We are also developing a prosodic operationalization of the utterance,
based on a sequence of 1 or more intonation units.
In addition to the very interesting work by Kibrik and colleagues on basic
discourse units, there is equally interesting work along the same lines by
Liesbeth Degand and her students. These 2 initiatives are closer to
operationalizing something like "utterance" in a meaningful way. Still,
it's not clear if the reliability of these units can reach the level of the
intonation unit, nor of the prosodically-defined utterance.
Best,
John
==============================
John W. Du Bois
Professor of Linguistics
University of California, Santa Barbara
Santa Barbara, California 93106
USA
dubois at ucsb.edu
On Thu, Dec 15, 2022, 1:36 AM David Gil <gil at shh.mpg.de> wrote:
> Ian, and everybody,
>
> My impression is that the notion of "utterance" is every bit as
> problematical as that of "word" — though it seems like there as not been
> as much discussion about utterances as there has been about words.
>
> I was particularly struck by the lack of clarity of the notion of
> utterance when developing our Max Planck Institute naturalistic corpora
> in Jakarta. When transcribing our naturalistic data, our goal was to
> enter each utterance into a separate field in our database; however, we
> had no clear set of principles how to parse a continuous say hour-long
> text into such utterances. While for many purposes it didn't really
> matter, for some it most clearly did. Ian's proposed generalizations
> might be a case in point, but the case that struck me as most cogent was
> in the field of 1st language acquisition, for which we compiled a large
> corpus. In child language studies, a central role is played by the
> notion of MLU, or Mean Length of Utterance, so obviously we wanted to
> examine our data in terms of MLU. But it was patently clear that our
> parsings into utterances were arbitrary and problematical in many ways,
> which got me to wondering whether this was due to our own ignorance, or
> alternatively a more general problem that should perhaps be addressed.
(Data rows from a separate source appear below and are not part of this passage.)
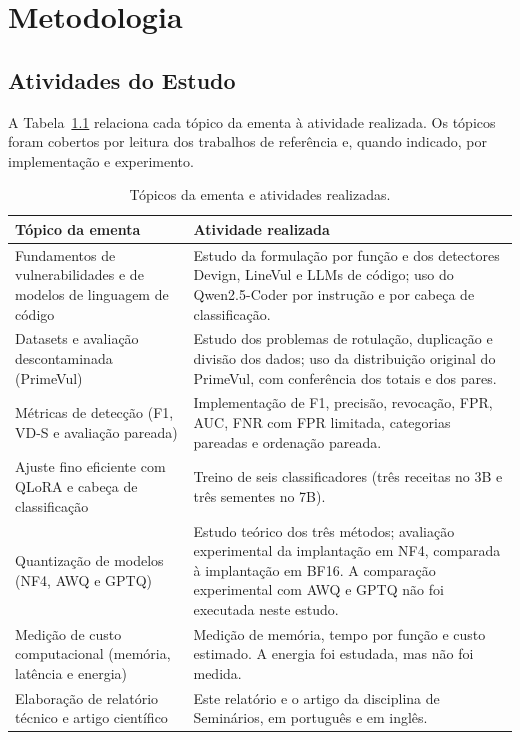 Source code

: \chapter{Metodologia}

\section{Atividades do Estudo}

A Tabela~\ref{tab:ementa} relaciona cada tópico da ementa à atividade realizada. Os tópicos foram cobertos por leitura dos trabalhos de referência e, quando indicado, por implementação e experimento.

\begin{table}[H]
    \centering
    \caption{Tópicos da ementa e atividades realizadas.}
    \label{tab:ementa}
    \footnotesize
    \begin{tabular}{|p{4.6cm}|p{9.4cm}|}
        \hline
        \textbf{Tópico da ementa} & \textbf{Atividade realizada} \\
        \hline
        Fundamentos de vulnerabilidades e de modelos de linguagem de código & Estudo da formulação por função e dos detectores Devign, LineVul e LLMs de código; uso do Qwen2.5-Coder por instrução e por cabeça de classificação. \\
        \hline
        Datasets e avaliação descontaminada (PrimeVul) & Estudo dos problemas de rotulação, duplicação e divisão dos dados; uso da distribuição original do PrimeVul, com conferência dos totais e dos pares. \\
        \hline
        Métricas de detecção (F1, VD-S e avaliação pareada) & Implementação de F1, precisão, revocação, FPR, AUC, FNR com FPR limitada, categorias pareadas e ordenação pareada. \\
        \hline
        Ajuste fino eficiente com QLoRA e cabeça de classificação & Treino de seis classificadores (três receitas no 3B e três sementes no 7B). \\
        \hline
        Quantização de modelos (NF4, AWQ e GPTQ) & Estudo teórico dos três métodos; avaliação experimental da implantação em NF4, comparada à implantação em BF16. A comparação experimental com AWQ e GPTQ não foi executada neste estudo. \\
        \hline
        Medição de custo computacional (memória, latência e energia) & Medição de memória, tempo por função e custo estimado. A energia foi estudada, mas não foi medida. \\
        \hline
        Elaboração de relatório técnico e artigo científico & Este relatório e o artigo da disciplina de Seminários, em português e em inglês. \\
        \hline
    \end{tabular}
\end{table}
> I must confess I haven't thought much about this recently, but I'm now
> wondering: Are there any go-to references on how to parse a text into
> utterances, or is this indeed a lacuna that still needs to be filled?
>
> David
>
> On 15/12/2022 07:31, Ian Joo wrote:
> > Dear typologists,
> >
> > many grammars employ the terms “word-initial”, “word-final”, and
> “word-medial”, without specifying what a “word” is.
> > And, as we have discussed earlier, there is no consensus on what a
> “word” is, or whether it is a cross-linguistically valid concept.
> > But can we at least agree that the following concepts are universal:
> “utterance-initial”, “utterance-final”, and “utterance-medial”?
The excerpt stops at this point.